There are moments in design when a product looks so strange that you can’t stop staring at it, and then you find out how it works and it suddenly makes perfect sense. That’s exactly what happened when trail runner Caleb Olson crossed the finish line at the 2025 Western States Endurance Run in the second fastest time in the race’s history. People clapped. Then they immediately started asking: what is he wearing?

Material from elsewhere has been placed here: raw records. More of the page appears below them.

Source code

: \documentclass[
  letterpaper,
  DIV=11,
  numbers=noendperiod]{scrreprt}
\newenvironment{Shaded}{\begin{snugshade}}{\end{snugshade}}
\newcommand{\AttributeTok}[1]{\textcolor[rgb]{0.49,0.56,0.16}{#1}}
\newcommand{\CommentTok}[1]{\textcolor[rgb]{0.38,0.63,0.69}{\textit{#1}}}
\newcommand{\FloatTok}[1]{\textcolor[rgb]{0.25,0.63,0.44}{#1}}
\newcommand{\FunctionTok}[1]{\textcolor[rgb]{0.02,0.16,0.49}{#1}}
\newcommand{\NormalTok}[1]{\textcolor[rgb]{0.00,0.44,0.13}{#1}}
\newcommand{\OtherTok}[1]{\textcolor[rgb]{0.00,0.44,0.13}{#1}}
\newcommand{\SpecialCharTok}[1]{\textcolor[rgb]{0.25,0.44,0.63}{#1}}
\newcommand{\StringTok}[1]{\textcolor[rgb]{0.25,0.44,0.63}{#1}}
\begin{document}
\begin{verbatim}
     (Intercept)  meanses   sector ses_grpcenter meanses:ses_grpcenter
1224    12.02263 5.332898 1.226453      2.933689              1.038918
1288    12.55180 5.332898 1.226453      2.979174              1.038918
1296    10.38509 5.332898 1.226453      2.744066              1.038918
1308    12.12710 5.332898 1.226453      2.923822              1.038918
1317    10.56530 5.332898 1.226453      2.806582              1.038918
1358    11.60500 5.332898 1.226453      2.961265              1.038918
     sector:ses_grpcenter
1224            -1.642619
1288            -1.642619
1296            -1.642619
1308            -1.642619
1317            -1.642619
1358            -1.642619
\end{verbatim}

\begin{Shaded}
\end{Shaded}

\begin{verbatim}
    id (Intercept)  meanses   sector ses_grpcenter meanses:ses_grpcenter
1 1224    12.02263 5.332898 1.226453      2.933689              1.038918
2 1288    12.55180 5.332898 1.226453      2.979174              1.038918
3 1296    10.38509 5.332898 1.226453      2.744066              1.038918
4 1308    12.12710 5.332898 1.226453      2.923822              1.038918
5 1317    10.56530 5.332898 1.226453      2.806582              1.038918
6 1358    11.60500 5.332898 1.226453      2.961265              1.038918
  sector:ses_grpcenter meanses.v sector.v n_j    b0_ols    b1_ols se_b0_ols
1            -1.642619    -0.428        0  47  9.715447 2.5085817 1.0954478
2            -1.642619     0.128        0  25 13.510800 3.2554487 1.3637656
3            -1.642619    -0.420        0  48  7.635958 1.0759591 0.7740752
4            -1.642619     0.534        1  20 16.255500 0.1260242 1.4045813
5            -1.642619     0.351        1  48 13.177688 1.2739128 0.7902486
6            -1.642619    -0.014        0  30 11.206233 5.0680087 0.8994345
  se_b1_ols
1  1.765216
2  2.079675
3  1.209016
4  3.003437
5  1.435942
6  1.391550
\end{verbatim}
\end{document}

The shirt is the Nike ACG Radical AirFlow, and calling it a “shirt” feels generous. It looks more like a sweater that had an encounter with a drill press. Cone-shaped holes punctuate the fabric in deliberate patterns, creating what Nike calls airducts. They’re not just decorative (though they definitely are that, too). They’re functional in a very specific, physics-driven way. The design harnesses the Bernoulli principle and the Venturi effect, two concepts most of us haven’t thought about since a physics class we may or may not have paid attention to. The short version: as air moves through a narrowed opening, it speeds up and pressure drops. Nike essentially engineered that phenomenon into a fabric layer sitting on your body while you run.
Designer: Nike
The result, according to Nike’s own testing, is a top that absorbs and retains 50% less sweat than DriFit, the brand’s long-trusted performance fabric. It’s also 25% less resistant to the evaporation of sweat. For those of us not running ultramarathons in the California mountains, those numbers might sound abstract, but the principle holds whether you’re hiking a trail in August or doing anything remotely active in heat. The body cools itself through sweat, and anything that helps that process happen faster is worth paying attention to.
What makes this interesting beyond the performance specs is how it got here. The Radical AirFlow came out of Nike’s All Conditions Gear line, a sub-brand with a very specific purpose: designing for the outdoors, not the gym. ACG lives by the motto “Designed, Tested, and Made on Planet Earth,” which sounds like a marketing line until you realize the top was debuted mid-race at one of trail running’s most grueling events. The testing wasn’t a controlled brand activation. It was a competitive ultra-marathon.
The design itself doesn’t pretend to be subtle. It’s a cropped silhouette, worn long-sleeved, with large cutouts under the arms and at the elbows for mobility. The airducts are visible and intentional. It reads more like a prototype from a materials science lab than a rack piece at your local athletic retailer. And I think that’s the point. Nike ACG has always occupied that niche space between gear and fashion, performance and provocation. The Radical AirFlow leans all the way into that tension.
It also went viral in a way that athletic apparel rarely does, because the response was split. Some people immediately understood it. Others were convinced it was a joke. Trail runner Drew Holmen, an ACG athlete who tested the garment, said it plainly: “When I first saw the product, it was like nothing I had ever seen before.” That reaction, repeated by thousands of people online, is actually a good sign in design. If no one’s confused, nothing is new.
The broader conversation Radical AirFlow opens up is one about where performance apparel is headed. For a long time, innovation in this space meant better synthetic blends, tighter weaves, smarter seam placement. The Radical AirFlow goes in the opposite direction. It removes material entirely, then structures the absence of it. The holes aren’t a compromise or a cost-cutting measure. They’re the technology.
Whether you’d actually wear it outside of a race context is a fair question, and a cap version built on the same technology is already on the way, which might make the concept more accessible. But the full racing top is a genuine design statement, one that prioritizes function in a way that can’t be hidden. You can see it working. That kind of transparency, in design, is rarer than it should be.